━━━━━ Input records
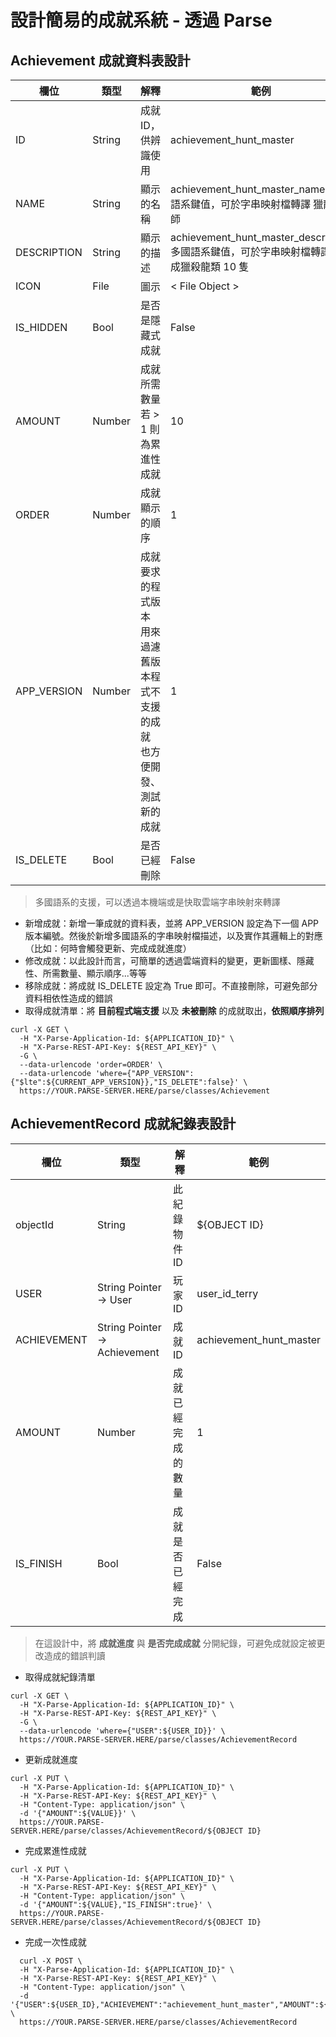 # 設計簡易的成就系統 - 透過 Parse

## Achievement 成就資料表設計

| 欄位 | 類型 | 解釋 | 範例 |
| --- | --- | --- | --- |
| ID | String | 成就 ID，供辨識使用 | achievement\_hunt\_master |
| NAME | String | 顯示的名稱 | achievement\_hunt\_master\_name   多國語系鍵值，可於字串映射檔轉譯   獵龍大師 |
| DESCRIPTION | String | 顯示的描述 | achievement\_hunt\_master\_description   多國語系鍵值，可於字串映射檔轉譯   完成獵殺龍類 10 隻 |
| ICON | File | 圖示 | &lt; File Object &gt; |
| IS\_HIDDEN | Bool | 是否是隱藏式成就 | False |
| AMOUNT | Number | 成就所需數量   若 &gt; 1 則為累進性成就 | 10 |
| ORDER | Number | 成就顯示的順序 | 1 |
| APP\_VERSION | Number | 成就要求的程式版本   用來過濾舊版本程式不支援的成就   也方便開發、測試新的成就 | 1 |
| IS\_DELETE | Bool | 是否已經刪除 | False |

> 多國語系的支援，可以透過本機端或是快取雲端字串映射來轉譯

* 新增成就：新增一筆成就的資料表，並將 APP\_VERSION 設定為下一個 APP 版本編號。然後於新增多國語系的字串映射檔描述，以及實作其邏輯上的對應（比如：何時會觸發更新、完成成就進度）
* 修改成就：以此設計而言，可簡單的透過雲端資料的變更，更新圖樣、隱藏性、所需數量、顯示順序...等等
* 移除成就：將成就 IS\_DELETE 設定為 True 即可。不直接刪除，可避免部分資料相依性造成的錯誤
* 取得成就清單：將 **目前程式端支援** 以及 **未被刪除** 的成就取出，**依照順序排列**

```text
curl -X GET \
  -H "X-Parse-Application-Id: ${APPLICATION_ID}" \
  -H "X-Parse-REST-API-Key: ${REST_API_KEY}" \
  -G \
  --data-urlencode 'order=ORDER' \
  --data-urlencode 'where={"APP_VERSION":{"$lte":${CURRENT_APP_VERSION}},"IS_DELETE":false}' \
  https://YOUR.PARSE-SERVER.HERE/parse/classes/Achievement
```

## AchievementRecord 成就紀錄表設計

| 欄位 | 類型 | 解釋 | 範例 |
| --- | --- | --- | --- |
| objectId | String | 此紀錄物件 ID | ${OBJECT ID} |
| USER | String   Pointer -&gt; User | 玩家 ID | user\_id\_terry |
| ACHIEVEMENT | String   Pointer -&gt; Achievement | 成就 ID | achievement\_hunt\_master |
| AMOUNT | Number | 成就已經完成的數量 | 1 |
| IS\_FINISH | Bool | 成就是否已經完成 | False |

> 在這設計中，將 **成就進度** 與 **是否完成成就** 分開紀錄，可避免成就設定被更改造成的錯誤判讀

* 取得成就紀錄清單

```text
curl -X GET \
  -H "X-Parse-Application-Id: ${APPLICATION_ID}" \
  -H "X-Parse-REST-API-Key: ${REST_API_KEY}" \
  -G \
  --data-urlencode 'where={"USER":${USER_ID}}' \
  https://YOUR.PARSE-SERVER.HERE/parse/classes/AchievementRecord
```

* 更新成就進度

```text
curl -X PUT \
  -H "X-Parse-Application-Id: ${APPLICATION_ID}" \
  -H "X-Parse-REST-API-Key: ${REST_API_KEY}" \
  -H "Content-Type: application/json" \
  -d '{"AMOUNT":${VALUE}}' \
  https://YOUR.PARSE-SERVER.HERE/parse/classes/AchievementRecord/${OBJECT ID}
```

* 完成累進性成就

```text
curl -X PUT \
  -H "X-Parse-Application-Id: ${APPLICATION_ID}" \
  -H "X-Parse-REST-API-Key: ${REST_API_KEY}" \
  -H "Content-Type: application/json" \
  -d '{"AMOUNT":${VALUE},"IS_FINISH":true}' \
  https://YOUR.PARSE-SERVER.HERE/parse/classes/AchievementRecord/${OBJECT ID}
```

* 完成一次性成就

```text
  curl -X POST \
  -H "X-Parse-Application-Id: ${APPLICATION_ID}" \
  -H "X-Parse-REST-API-Key: ${REST_API_KEY}" \
  -H "Content-Type: application/json" \
  -d '{"USER":${USER_ID},"ACHIEVEMENT":"achievement_hunt_master","AMOUNT":${VALUE},"IS_FINISH":true}' \
  https://YOUR.PARSE-SERVER.HERE/parse/classes/AchievementRecord
```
━━━━━━━━━━
▶ Task directions
Begin at the first line of the entries above and return each line exactly, stopping after the line that contains "NAME | String". Pictures do not belong in the copy.

▶ Task answer
 # 設計簡易的成就系統 - 透過 Parse

## Achievement 成就資料表設計

| 欄位 | 類型 | 解釋 | 範例 |
| --- | --- | --- | --- |
| ID | String | 成就 ID，供辨識使用 | achievement\_hunt\_master |
| NAME | String | 顯示的名稱 | achievement\_hunt\_master\_name   多國語系鍵值，可於字串映射檔轉譯   獵龍大師 |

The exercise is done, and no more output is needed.